Published by the American Society of Agricultural and Biological Engineers, St. Joseph, Michigan

Citation:  Pp. 25-28 in Preferential Flow, Water Movement and Chemical Transport in the Environment, Proc. 2 nd Int. Symp. (3-5 January 2001, Honolulu, Hawaii, USA), eds. D. D. Bosch and K. W. King. St. Joseph, Michigan: ASAE. , Pub. Date 3 January 2001  701P0006.(doi:10.13031/2013.2081)

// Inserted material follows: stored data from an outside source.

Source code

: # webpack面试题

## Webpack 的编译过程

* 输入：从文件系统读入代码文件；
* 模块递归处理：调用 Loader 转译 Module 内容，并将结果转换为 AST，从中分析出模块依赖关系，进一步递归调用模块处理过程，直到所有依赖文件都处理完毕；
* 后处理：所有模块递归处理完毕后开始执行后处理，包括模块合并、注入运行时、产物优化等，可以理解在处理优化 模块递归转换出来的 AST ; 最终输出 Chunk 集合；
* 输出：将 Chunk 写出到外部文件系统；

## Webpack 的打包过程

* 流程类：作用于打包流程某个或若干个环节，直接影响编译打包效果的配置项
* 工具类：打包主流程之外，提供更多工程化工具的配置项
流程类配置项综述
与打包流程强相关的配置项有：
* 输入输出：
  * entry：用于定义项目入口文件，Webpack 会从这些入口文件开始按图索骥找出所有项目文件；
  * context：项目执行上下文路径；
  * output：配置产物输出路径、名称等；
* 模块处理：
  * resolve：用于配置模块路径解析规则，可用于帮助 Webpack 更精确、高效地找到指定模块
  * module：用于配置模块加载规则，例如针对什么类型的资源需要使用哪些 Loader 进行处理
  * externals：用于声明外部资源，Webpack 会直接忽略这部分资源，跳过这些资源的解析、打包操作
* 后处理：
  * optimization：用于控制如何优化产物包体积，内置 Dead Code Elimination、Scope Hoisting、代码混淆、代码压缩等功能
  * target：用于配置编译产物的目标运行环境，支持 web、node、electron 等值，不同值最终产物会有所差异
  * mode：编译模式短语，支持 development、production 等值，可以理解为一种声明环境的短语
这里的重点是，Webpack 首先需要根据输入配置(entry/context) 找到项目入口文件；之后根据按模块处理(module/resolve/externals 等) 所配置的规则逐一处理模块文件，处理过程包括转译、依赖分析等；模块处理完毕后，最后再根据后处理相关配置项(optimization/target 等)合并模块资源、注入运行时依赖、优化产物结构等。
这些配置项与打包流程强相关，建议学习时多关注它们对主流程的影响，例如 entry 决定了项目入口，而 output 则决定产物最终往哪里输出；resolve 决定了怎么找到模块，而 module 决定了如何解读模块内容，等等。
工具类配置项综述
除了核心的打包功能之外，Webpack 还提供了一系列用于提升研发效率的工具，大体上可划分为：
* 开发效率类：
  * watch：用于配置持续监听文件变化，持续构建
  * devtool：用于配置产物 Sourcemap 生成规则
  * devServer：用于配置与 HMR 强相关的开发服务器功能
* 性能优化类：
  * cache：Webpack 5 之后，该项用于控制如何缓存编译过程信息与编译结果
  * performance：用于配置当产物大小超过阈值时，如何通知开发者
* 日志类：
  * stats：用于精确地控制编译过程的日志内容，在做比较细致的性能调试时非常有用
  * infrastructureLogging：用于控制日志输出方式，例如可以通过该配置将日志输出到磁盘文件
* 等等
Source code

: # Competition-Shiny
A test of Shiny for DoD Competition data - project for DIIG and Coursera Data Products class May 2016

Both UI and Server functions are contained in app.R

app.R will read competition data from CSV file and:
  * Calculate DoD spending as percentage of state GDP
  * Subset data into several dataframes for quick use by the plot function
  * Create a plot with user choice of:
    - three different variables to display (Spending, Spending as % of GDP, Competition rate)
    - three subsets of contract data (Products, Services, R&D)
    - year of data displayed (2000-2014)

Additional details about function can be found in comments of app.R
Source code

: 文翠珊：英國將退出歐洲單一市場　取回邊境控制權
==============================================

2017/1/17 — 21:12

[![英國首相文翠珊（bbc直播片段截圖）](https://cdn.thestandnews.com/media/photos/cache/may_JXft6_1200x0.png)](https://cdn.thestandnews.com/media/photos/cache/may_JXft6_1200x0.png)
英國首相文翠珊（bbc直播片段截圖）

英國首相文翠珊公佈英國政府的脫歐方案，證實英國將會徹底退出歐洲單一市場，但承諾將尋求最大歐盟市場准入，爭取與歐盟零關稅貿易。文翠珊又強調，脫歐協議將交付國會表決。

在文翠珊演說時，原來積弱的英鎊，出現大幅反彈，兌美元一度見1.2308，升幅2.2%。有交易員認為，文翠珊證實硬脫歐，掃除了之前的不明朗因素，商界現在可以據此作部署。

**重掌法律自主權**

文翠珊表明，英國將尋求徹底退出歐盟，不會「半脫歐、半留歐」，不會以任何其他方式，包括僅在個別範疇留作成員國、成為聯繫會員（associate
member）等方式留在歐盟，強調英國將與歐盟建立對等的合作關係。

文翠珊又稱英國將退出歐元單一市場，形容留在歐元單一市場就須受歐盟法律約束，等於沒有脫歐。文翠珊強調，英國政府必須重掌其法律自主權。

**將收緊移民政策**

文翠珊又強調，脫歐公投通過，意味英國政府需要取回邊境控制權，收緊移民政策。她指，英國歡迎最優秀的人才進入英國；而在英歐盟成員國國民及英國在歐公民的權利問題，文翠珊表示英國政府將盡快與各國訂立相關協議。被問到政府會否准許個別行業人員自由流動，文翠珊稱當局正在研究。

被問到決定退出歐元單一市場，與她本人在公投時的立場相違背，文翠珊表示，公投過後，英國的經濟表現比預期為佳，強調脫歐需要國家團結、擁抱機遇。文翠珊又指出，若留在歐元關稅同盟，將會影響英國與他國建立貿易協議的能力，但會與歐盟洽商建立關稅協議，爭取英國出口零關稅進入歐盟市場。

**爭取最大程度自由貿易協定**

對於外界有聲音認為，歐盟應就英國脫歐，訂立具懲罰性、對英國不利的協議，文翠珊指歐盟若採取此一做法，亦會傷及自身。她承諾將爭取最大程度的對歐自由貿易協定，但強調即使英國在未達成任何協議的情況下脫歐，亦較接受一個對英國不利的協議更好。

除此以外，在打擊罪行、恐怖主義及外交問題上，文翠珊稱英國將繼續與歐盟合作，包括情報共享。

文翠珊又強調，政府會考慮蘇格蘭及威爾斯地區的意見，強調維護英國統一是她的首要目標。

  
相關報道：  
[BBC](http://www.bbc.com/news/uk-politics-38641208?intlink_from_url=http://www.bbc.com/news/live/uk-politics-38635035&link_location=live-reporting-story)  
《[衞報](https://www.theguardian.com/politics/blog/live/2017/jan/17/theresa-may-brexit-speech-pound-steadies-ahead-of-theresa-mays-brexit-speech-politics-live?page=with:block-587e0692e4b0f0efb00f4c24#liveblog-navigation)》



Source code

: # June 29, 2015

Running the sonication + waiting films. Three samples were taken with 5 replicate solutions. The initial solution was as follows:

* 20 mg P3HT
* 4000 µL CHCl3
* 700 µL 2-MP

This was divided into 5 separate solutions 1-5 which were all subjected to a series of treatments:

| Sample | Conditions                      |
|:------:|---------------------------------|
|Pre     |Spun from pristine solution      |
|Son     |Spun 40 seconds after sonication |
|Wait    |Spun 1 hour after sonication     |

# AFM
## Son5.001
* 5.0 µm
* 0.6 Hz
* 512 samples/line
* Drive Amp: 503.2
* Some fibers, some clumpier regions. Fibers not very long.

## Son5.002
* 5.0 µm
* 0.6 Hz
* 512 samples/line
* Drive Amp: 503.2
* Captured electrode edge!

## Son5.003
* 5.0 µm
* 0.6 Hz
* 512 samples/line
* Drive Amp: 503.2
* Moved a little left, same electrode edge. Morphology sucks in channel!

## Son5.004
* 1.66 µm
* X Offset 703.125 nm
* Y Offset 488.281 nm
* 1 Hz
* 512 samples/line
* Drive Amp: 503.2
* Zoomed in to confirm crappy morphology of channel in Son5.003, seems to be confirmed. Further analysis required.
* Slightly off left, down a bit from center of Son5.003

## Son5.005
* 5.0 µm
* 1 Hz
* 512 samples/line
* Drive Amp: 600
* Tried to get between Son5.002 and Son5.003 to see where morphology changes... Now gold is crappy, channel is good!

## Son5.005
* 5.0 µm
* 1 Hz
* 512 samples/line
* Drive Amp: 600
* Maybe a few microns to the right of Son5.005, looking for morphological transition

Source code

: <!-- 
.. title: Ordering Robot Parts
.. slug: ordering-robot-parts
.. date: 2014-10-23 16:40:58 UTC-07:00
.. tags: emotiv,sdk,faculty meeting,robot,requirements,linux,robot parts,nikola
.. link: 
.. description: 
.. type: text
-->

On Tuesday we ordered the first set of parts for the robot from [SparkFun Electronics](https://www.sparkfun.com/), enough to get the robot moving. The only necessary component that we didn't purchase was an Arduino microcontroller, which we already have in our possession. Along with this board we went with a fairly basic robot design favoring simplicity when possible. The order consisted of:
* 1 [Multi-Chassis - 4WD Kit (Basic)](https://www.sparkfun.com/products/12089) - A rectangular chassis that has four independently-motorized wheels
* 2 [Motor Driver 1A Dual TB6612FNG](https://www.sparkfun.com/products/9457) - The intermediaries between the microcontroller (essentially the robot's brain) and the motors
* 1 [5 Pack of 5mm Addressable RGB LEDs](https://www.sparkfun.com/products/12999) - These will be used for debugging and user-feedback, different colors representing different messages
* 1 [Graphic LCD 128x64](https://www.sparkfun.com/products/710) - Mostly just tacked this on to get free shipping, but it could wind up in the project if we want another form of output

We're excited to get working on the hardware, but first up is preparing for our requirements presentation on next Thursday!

Authors:   Lars Bergström, Nicholas Jarvis, Martin Larsson, Faruk Djodjic, Adel Shirmohammadi

This paper attempts to summarize the most important factors which regulate the impact of preferential flow on leaching of agrochemicals, based on a range of long-term field and lysimeter experiments on pesticides, nitrate and phosphorus. In particular, the role of chemical properties, biological and chemical transformations, and physical exposure to preferential flow pathways are stressed, as well as differences in soil type and the significance of the highly transient nature of climatic boundary conditions. A simple two-region model (MACRO) has been used as a tool to quantify the effects of macropore flow for varying solutes under different agroenvironmental conditions. Some examples are presented which demonstrate that macropore flow can either increase or decrease the leaching of agrochemicals depending on the nature of the solute and the location of the solute in relation to the flow pathways.